Efficacy and safety of aponermin-carfilzomib-dexamethasone-based regimens for relapsed/refractory multiple myeloma: A Phase 2 prospective multi-center study Free

Background: Multiple myeloma (MM) is still an incurable neoplasm, and treatment options for heavily pretreated relapsed and refractory multiple myeloma (RRMM) are still limited. Aponermin is a recombinant circularly permuted human tumor necrosis factor-related apoptosis-inducing ligand (TRAIL), which can activate death receptor 4 (DR4)/death receptor 5 (DR5) on the surface of tumor cells, triggering intracellular caspase reactions and exerting anti-tumor effects. Aponermin received its first approval in China for the treatment of patients with relapsed or refractory multiple myeloma who have received at least two prior therapies (Dhillon S, Drugs, 2024; Xia Z,Leng Y, Fang B, BMC Cancer, 2023). It could synergize with proteasome inhibitors and corticosteroids to enhance antimyeloma activity (Leng Y, Hematol Oncol, 2022). Here we report the efficacy and safety of aponermin-carfilzomib-dexamethasone (Apo-KD) based regimens for RRMM.

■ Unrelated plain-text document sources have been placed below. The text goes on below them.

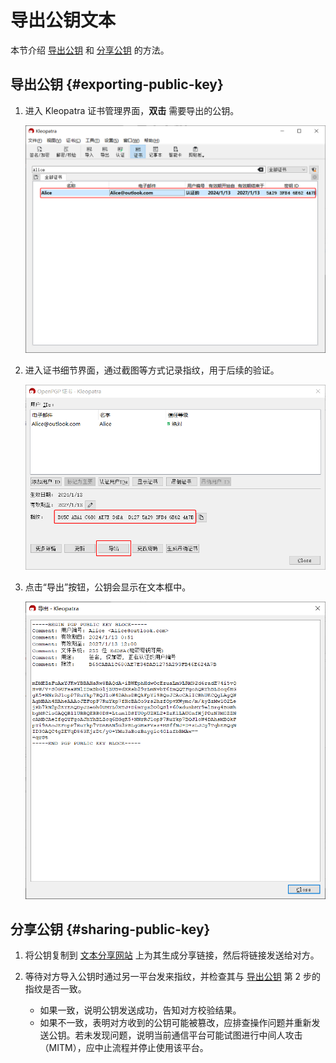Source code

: # 导出公钥文本

本节介绍 [导出公钥](#exporting-public-key) 和 [分享公钥](#sharing-public-key) 的方法。

## 导出公钥 {#exporting-public-key}

1. 进入 Kleopatra 证书管理界面，**双击** 需要导出的公钥。

    ![证书列表](exporting-public-key/certificates.png)

2. 进入证书细节界面，通过截图等方式记录指纹，用于后续的验证。

    ![证书细节](exporting-public-key/certificate-detail.png)

3. 点击“导出”按钮，公钥会显示在文本框中。

    ![公钥文本](exporting-public-key/public-key-text.png)

## 分享公钥 {#sharing-public-key}

1. 将公钥复制到 [文本分享网站](../pastebin.md) 上为其生成分享链接，然后将链接发送给对方。

2. 等待对方导入公钥时通过另一平台发来指纹，并检查其与 [导出公钥](#exporting-public-key) 第 2 步的指纹是否一致。

    - 如果一致，说明公钥发送成功，告知对方校验结果。
    - 如果不一致，表明对方收到的公钥可能被篡改，应排查操作问题并重新发送公钥。若未发现问题，说明当前通信平台可能试图进行中间人攻击（MITM），应中止流程并停止使用该平台。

Methods: This is a prospective, multi-center study (ChiCTR2500100365) involving patients with RRMM who had received at least two prior lines of therapy. Apo-KD was adminstered in 28-day treatment cycles as follows: aponermin (10mg/kg on days 1–5 per cycle, or alternatively on days 1–3 and 15–17 per cycle), carfilzomib (20 mg/m² on days 1 and 2 of Cycle 1; 27 mg/m² on days 1 and 2 of Cycle 2 and subsequent cycles), and dexamethasone (20 mg on days 1, 2, 8, 9, 15, 16, 22, and 23 per cycle). Other medications, such as immunomodulatory drugs or chemotherapy agents, were allowed based on the patient's disease status and tolerance (Jun Ma, Leukemia & Lymphoma, 2024). The primary endpoint was the overall response rate (ORR) according to IMWG criteria. Secondary endpoints included the response rate of at least very good partial response (VGPR), progression-free survival (PFS), overall survival (OS), duration of response (DOR), and safety.

Results:

As of July 10, 2025, 40 patients were recruited to the study, with a median age of 62 years (range, 38–78) and a median of 4 prior lines of therapy (range, 2–13). Baseline characteristics included 40% of patients classified as ISS Stage III, and 37.5% with high-risk cytogenetics. Extramedullary disease (EMD) was documented in 28 patients (70%), and 40.0% had previously undergone autologous stem cell transplantation (ASCT) as first-line therapy. In terms of prior treatments, 80% had been exposed to immunomodulatory drugs, proteasome inhibitors (PIs), and anti-CD38 antibodies (triple-class exposure [TCE]), while 15/40 (37.5%) had been treated with BCMA-CD3 antibodies or CAR-T therapy. Treatment regimens included Apo-KD in 10 patients (25%), Apo-KD combined with immunomodulatory drugs (IMiDs) in 12 patients (30%), and Apo-KD combined with chemotherapy in 18 patients (45%). The median number of treatment cycles was 3 (range, 2–8). The ORR was 70% (95% CI: 53.3%-82.9%), with a VGPR rate of 32.5% (95% CI: 19.1%-40.2%). Among patients with EMD, the ORR was 71.3%, and the VGPR rate was 32.1%. In the subgroup of 32 TCE patients, the ORR was 65.6%, with 31.3% achieving VGPR. Fifteen patients who had undergone prior CAR-T or BCMA-CD3 antibody treatment showed an ORR of 80.0% (20.0% complete response [CR], 20.0% VGPR, and 40.0% partial response [PR]). The efficacy of the Apo-KD-based regimens was similar in patients with extramedullary disease, TCE, or those previously treated with CAR-T/ bispecific antibody.

The median follow-up period was 4 months (range: 2-12). Nine patients experienced disease progression. The estimated median PFS was 11.4 months (95% CI: 4.8–17.2). Three patients died due to disease progression, and the median OS was not reached.

The most common treatment-emergent adverse events (TEAEs) were bone marrow suppression (62.5%), infections (40%), elevated transaminases (25%), fatigue (12.5%), hyperuricemia (10%), and hypokalemia (10%). Notably, grade III or higher TEAEs were reported in 42.5% for cytopenia and 12.5% for infections.

Conclusion: The aponermin-carfilzomib-dexamethasone (Apo-KD)-based regimens demonstrated promising activity in heavily pretreated patients with RRMM, especially those with EMD, TCE, or T-cell-redirecting therapies. The adverse events were manageable.